It would appear that researchers in sample-based experimental psychology are often unaware of this conundrum. It is common to read conclusions in reports of psychological experiments like the following: “…people integrate ensemble information about the group average expression when they make judgments of individual faces’ expressions” (Griffiths et al., 2018, p. 311, Abstract). In this particular instance, it is not clearly stated what is meant by ‘people’? Does this mean ‘all people’? Or are the authors more realistic, and mean ‘most people’? But again, how can researchers be confident that they have observed something that exists in the majority? And more specifically, does this mean 90%, or 80%, or just over 50%? (Note that these authors are cited purely as an illustration – a recent issue from any empirical psychology journal will likely provide others. Textbooks also provide countless examples of generalizing research outcomes to ‘people’).

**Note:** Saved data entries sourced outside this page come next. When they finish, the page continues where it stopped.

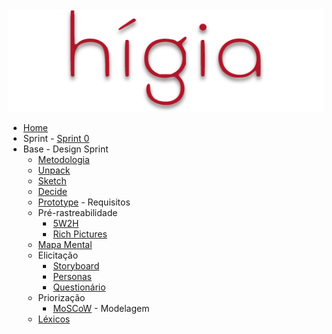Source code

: <a href="/">
    <img src="assets/images/higia/higia.png" class="sidebar-logo">
</a>

-   [Home](README.md)
-    Sprint
    - [Sprint 0](./00-sprint/sprint0)
-    Base
    -   Design Sprint
        - [Metodologia](01-designSprint/metodologia.md)  
        - [Unpack](./01-designSprint/brainstorming.md)   
        - [Sketch](./01-designSprint/protipoPapel.md)  
        - [Decide](./01-designSprint/prototipoMediaFidelidade.md)
        - [Prototype](../01-designSprint/prototipoAlta.md)
    -   Requisitos
        -   Pré-rastreabilidade
            -   [5W2H](./02-requisitos/pre-rastreabilidade/5w2h)
            -   [Rich Pictures]()
	    -   [Mapa Mental](./02-requisitos/pre-rastreabilidade/mapaMental.md)
        -   Elicitação
            -   [Storyboard](./02-requisitos/elicitacao/storyboard.md)
            -   [Personas](./02-requisitos/elicitacao/personas.md)
            -   [Questionário](./02-requisitos/elicitacao/questionario.md)
        -   Priorização
            -   [MoSCoW]()
    -   Modelagem
        -   [Léxicos](./modelagem/lexicos.md)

When there has been some statistically significant effect observed, it is not the fashion to report the number of people in the study that showed the effect. So, researchers are generalizing from a sample-level effect to ‘people.’ It is problematically unclear as to precisely how such claims should be parsed, and if it is intended to imply numerous ‘individual people,’ then it is simply not supported by the kinds of evidence typical to published research reports. With respect to the data depicted in Figures 1, 2, Set A would justify a statement such as ‘people improve under these circumstances,’ whereas Set D would not justify such a statement.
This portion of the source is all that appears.